Ces indicateurs peuvent varier d’un pays à l’autre. C’est le cas pour la matière, l’énergie et la main-d’œuvre. « Nous déterminons des prix objectifs par pays où nous pourrions acheter nos différents produits et nous les transmettons à nos acheteurs géographiques. Enfin, nous déterminons la meilleure zone de sourcing en fonction des retours de consultation des différents acheteurs géographiques et de l’analyse des écarts par rapport à nos prix objectifs. Si l’intérêt est manifeste, il est probable que nous allons nous mettre davantage au sourcing dans les pays à bas coûts », poursuit Philippe Chazal.

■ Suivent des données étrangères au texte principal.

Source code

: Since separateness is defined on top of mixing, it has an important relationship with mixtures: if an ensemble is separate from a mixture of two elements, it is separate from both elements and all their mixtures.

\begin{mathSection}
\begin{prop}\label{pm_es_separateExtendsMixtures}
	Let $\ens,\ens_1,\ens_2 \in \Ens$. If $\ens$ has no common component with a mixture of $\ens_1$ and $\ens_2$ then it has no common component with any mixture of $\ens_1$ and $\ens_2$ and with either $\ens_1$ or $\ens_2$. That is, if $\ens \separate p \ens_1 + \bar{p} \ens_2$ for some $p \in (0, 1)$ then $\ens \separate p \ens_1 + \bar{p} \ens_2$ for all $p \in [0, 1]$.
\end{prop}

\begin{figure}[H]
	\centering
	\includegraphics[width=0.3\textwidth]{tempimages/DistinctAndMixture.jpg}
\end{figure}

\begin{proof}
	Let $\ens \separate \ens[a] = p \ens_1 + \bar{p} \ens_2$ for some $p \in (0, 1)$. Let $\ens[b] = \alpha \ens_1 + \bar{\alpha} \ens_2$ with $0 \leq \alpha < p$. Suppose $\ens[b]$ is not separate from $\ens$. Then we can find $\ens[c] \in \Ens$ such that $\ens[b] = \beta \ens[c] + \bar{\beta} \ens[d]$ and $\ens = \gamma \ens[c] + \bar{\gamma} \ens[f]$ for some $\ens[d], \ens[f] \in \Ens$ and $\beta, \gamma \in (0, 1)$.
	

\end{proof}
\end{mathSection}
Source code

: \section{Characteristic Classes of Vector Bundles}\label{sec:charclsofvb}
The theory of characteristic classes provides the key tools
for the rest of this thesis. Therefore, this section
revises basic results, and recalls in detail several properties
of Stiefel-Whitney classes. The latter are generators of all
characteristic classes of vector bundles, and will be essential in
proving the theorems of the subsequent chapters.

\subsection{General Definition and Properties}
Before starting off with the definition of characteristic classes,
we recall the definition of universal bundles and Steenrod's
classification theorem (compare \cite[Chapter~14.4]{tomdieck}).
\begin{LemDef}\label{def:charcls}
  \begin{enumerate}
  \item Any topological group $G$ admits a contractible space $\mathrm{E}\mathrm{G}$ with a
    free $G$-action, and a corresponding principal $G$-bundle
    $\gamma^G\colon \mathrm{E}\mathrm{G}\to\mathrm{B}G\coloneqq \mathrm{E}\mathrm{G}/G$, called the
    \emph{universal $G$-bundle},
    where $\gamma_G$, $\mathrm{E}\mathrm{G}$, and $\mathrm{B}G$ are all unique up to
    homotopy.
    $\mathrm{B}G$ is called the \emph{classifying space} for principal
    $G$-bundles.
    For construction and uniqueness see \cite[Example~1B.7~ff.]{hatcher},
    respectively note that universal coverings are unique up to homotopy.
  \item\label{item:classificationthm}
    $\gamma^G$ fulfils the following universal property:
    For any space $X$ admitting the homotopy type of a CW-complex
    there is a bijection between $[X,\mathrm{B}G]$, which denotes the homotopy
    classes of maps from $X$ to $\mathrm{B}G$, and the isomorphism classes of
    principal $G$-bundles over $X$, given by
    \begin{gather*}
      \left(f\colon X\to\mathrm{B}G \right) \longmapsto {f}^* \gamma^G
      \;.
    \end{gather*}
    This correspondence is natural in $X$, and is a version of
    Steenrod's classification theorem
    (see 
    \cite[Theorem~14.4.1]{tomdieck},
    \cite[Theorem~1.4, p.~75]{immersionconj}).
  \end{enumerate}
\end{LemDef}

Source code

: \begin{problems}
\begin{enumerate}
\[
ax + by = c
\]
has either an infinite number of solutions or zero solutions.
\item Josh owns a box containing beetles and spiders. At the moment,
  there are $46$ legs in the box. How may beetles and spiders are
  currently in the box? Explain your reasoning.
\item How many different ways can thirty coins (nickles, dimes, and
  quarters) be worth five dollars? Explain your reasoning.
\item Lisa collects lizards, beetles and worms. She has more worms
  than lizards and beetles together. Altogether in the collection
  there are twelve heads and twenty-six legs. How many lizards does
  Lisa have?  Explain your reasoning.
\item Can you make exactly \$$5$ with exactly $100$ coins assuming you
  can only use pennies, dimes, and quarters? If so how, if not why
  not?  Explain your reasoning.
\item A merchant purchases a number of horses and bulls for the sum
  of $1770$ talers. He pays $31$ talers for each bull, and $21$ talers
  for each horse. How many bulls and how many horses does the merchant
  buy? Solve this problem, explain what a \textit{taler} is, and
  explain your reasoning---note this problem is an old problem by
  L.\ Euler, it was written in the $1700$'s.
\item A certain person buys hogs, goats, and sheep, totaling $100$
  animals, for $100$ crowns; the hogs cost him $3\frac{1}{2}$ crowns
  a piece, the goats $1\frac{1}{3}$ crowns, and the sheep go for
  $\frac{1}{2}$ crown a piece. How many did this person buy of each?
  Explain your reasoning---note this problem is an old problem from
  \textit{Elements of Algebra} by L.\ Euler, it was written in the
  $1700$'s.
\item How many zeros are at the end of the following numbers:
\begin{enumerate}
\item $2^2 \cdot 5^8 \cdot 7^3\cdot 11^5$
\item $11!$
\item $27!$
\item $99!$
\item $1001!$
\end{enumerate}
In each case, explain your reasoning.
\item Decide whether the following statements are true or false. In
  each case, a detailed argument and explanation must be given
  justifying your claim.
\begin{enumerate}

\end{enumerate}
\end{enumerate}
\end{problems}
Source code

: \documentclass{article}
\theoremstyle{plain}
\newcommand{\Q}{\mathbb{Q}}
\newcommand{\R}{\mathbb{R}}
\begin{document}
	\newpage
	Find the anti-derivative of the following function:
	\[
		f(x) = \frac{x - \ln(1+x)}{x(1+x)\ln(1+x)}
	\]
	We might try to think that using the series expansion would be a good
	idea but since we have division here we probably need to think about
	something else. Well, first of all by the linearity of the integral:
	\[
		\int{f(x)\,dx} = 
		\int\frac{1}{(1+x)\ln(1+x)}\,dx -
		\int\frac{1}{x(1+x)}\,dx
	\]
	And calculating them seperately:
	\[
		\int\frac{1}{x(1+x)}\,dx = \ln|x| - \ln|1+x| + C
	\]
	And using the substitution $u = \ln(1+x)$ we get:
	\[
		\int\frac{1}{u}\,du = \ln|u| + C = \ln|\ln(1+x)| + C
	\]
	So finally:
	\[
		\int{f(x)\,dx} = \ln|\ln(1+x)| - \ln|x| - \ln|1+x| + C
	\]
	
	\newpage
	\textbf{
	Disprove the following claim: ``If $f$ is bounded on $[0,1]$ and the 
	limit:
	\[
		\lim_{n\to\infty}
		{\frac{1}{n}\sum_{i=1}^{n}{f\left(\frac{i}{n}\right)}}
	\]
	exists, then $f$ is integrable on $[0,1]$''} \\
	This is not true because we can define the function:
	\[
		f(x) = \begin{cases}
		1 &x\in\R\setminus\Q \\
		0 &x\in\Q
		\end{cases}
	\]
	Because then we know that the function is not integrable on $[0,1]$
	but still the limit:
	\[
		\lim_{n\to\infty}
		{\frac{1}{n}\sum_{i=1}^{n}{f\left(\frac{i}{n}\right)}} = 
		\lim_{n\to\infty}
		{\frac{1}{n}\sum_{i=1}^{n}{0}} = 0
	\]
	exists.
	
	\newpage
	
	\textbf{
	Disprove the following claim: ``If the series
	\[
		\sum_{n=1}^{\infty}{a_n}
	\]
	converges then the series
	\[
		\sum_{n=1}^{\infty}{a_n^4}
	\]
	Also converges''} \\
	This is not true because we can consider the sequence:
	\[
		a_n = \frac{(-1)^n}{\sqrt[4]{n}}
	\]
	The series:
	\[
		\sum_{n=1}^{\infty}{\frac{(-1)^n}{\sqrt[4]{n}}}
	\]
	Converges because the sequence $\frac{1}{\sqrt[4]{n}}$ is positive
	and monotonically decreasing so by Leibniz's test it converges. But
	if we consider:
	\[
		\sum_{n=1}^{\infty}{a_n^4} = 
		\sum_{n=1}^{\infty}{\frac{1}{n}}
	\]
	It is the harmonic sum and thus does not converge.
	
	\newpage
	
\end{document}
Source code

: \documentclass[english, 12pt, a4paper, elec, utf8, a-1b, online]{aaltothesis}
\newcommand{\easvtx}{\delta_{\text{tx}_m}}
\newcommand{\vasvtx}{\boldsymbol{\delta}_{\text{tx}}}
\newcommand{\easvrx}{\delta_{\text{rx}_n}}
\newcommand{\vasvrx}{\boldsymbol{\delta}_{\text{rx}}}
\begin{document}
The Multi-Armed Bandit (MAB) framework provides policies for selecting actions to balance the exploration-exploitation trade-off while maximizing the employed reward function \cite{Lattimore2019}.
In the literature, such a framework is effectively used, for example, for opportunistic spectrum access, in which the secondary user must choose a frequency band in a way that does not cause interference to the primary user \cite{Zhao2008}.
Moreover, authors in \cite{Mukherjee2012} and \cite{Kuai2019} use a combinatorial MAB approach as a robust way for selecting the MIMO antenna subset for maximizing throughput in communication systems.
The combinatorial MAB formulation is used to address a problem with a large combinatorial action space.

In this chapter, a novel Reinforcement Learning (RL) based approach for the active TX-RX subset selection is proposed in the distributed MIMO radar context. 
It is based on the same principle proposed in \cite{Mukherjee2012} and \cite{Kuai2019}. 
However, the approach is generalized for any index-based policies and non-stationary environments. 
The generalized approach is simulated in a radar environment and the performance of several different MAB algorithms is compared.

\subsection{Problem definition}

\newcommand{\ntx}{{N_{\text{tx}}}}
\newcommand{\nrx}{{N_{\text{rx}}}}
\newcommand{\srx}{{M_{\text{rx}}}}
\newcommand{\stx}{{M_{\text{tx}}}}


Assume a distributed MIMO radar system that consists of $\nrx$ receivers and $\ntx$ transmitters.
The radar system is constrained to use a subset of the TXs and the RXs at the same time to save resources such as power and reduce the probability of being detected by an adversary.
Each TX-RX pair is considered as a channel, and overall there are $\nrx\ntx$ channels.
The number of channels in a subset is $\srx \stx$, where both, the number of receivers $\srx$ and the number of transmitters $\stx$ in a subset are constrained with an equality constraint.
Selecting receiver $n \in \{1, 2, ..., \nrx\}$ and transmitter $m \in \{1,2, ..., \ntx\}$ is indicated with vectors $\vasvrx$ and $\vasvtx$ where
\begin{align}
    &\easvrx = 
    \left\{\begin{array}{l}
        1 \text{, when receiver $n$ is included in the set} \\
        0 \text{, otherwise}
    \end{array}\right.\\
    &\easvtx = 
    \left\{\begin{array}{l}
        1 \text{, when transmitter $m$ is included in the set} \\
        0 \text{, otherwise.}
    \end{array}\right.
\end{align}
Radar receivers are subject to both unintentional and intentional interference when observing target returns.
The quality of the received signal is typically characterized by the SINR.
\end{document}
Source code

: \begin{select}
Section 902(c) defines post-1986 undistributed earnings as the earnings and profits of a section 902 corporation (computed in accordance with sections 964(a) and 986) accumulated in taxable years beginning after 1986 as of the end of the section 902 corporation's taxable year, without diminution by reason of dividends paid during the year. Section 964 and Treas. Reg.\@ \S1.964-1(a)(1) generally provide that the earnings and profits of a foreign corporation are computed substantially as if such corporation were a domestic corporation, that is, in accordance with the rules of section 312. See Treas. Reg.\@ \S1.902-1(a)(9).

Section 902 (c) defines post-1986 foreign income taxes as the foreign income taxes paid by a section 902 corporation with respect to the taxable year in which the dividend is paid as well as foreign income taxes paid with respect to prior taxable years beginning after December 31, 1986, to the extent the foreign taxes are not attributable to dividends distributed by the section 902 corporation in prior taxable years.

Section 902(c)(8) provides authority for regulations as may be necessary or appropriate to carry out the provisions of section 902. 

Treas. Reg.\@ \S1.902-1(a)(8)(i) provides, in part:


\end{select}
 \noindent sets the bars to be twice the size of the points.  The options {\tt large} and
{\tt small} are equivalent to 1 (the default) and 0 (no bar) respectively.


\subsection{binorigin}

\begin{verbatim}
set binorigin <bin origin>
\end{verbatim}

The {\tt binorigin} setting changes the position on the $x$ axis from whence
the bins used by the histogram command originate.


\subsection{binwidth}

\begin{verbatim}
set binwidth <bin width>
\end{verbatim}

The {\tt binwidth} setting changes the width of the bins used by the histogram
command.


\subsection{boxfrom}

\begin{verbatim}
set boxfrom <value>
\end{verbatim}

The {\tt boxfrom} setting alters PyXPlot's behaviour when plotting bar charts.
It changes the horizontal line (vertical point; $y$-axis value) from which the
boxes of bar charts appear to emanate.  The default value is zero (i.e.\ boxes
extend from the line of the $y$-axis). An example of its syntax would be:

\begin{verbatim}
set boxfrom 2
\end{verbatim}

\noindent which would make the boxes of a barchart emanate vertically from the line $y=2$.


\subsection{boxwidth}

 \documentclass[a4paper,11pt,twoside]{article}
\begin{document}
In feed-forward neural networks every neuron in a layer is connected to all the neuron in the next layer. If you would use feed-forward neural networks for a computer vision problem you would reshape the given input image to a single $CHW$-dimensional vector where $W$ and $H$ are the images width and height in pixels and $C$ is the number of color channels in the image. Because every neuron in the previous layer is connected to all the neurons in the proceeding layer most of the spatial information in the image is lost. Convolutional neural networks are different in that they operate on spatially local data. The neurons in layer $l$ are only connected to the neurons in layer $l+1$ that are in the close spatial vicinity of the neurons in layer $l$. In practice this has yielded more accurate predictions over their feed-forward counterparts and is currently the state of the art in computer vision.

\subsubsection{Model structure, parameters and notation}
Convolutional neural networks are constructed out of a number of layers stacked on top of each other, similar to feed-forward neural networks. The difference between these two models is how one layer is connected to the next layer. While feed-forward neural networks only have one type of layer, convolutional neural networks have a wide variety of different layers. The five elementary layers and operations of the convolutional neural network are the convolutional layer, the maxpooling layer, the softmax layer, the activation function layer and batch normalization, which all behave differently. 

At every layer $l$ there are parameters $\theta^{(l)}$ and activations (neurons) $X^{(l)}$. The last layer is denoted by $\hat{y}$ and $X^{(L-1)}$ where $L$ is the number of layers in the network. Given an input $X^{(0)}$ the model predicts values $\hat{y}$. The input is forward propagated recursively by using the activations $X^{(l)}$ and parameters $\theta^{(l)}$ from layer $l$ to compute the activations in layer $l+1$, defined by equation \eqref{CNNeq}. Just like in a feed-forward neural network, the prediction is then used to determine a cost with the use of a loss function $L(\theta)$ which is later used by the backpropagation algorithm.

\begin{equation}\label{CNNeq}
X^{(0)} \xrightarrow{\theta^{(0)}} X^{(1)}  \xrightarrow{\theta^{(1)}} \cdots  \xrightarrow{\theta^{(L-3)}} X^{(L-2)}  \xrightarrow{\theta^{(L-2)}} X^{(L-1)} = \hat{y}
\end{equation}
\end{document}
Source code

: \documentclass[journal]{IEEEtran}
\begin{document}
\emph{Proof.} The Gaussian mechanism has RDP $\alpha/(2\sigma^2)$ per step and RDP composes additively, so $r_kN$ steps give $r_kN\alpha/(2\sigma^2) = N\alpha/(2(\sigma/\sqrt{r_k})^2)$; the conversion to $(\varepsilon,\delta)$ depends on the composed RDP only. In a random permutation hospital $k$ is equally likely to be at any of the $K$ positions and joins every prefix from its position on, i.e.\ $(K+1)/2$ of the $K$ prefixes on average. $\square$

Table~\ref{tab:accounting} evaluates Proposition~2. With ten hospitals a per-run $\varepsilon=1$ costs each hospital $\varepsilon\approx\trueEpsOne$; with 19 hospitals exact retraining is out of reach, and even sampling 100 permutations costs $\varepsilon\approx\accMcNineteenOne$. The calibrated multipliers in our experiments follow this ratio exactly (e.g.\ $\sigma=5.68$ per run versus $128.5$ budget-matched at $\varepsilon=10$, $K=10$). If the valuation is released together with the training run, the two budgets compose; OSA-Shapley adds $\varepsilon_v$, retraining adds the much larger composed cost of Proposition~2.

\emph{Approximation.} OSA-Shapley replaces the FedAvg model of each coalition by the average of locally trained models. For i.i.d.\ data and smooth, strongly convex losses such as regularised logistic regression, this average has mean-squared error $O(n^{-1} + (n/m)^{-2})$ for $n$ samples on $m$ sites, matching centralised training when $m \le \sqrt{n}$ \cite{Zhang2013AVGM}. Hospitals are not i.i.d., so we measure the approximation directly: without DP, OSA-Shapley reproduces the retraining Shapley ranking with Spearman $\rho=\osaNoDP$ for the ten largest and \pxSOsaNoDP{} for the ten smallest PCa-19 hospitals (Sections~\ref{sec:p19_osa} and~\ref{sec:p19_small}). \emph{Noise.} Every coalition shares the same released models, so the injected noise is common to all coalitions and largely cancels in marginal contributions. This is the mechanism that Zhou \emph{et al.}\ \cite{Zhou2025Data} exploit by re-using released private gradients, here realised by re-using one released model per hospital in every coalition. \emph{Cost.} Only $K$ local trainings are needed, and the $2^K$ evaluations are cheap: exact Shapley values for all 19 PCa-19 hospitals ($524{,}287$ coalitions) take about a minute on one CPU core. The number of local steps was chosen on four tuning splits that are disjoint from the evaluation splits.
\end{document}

Des prix plus transparents

Et le groupe privilégie aussi des objectifs de qualité, de coût et de délai. La qualité par produit est définie par la direction de la qualité ACI et le rôle de l’acheteur est d’inciter le fournisseur à respecter l’objectif fixé, inférieur à 30 PPM. Pour que le délai soit mieux respecté, le taux de service est fixé à 100 %. Dans un contexte de baisse des prix des équipements automobiles, la réduction des coûts ne doit pas avoir lieu au détriment de la qualité et du délai. « Nous comptons obtenir une baisse plus importante en accroissant la transparence des prix. À cette fin, nous procédons avec nos fournisseurs à une décomposition des coûts. Ce qui permet de détecter les gisements potentiels de productivité en soulignant les écarts trop importants par rapport à la décomposition du prix objectif. Ce retour d’information est aussi très apprécié par nos fournisseurs : il met en évidence les gisements de productivité nécessaires à l’amélioration de leur compétitivité vis-à-vis de leurs concurrents », conclut Philippe Chazal.

 

Portrait

Philippe Chazal (47 ans, ingénieur et école de commerce) a effectué l'ensemble de sa carrière chez Renault à différentes fonctions : responsable de la gestion des coûts garantie de Renault UK, directeur après- ventes de Renault Autriche, chef de service achats édition et communication en France, puis chef du service achats de pièces et composants pour ACI.


 

En chiffres

ACI
Équipementier automobile
Chiffre d’affaires : 1 milliard d'euros
Effectif total : 4 000 personnes
Montant des achats :
> pièces et composants : 550 millions d'euros
> biens d'équipement : 100 millions d'euros
> prestations et produits hors fabrication (fluides, énergie, consommables) : 50 millions d'euros
Effectif achats : 50 personnes


 

L'organisation achats

ACI dispose d'acheteurs géographiques et d'acheteurs métiers. Les premiers sont localisés dans une zone géographique comme la Chine, le Brésil, l'Iran et la Roumanie. Ils reçoivent un mois de formation en France où ils sont initiés aux différents dossiers et aux techniques de négociation. Les acheteurs métiers, basés au siège, sont chargés du marketing achats dans le monde : ils surveillent les marchés, déterminent et proposent des objectifs calculés en fonction de différents para- mètres économiques. Ils déterminent ainsi des prix objectifs qu'ils transmettent aux acheteurs géographiques, chargés de la négociation et du contact avec les fournisseurs. Le service gère plusieurs familles d'achats : les composants comme les rotules ou les articulations, les pièces forgées ou en fonte comme des disques de freins, les pièces embouties et la tôle, essentiellement des aciers plats laminés à chaud qui imposent une contrainte de proximité avec les fournisseurs.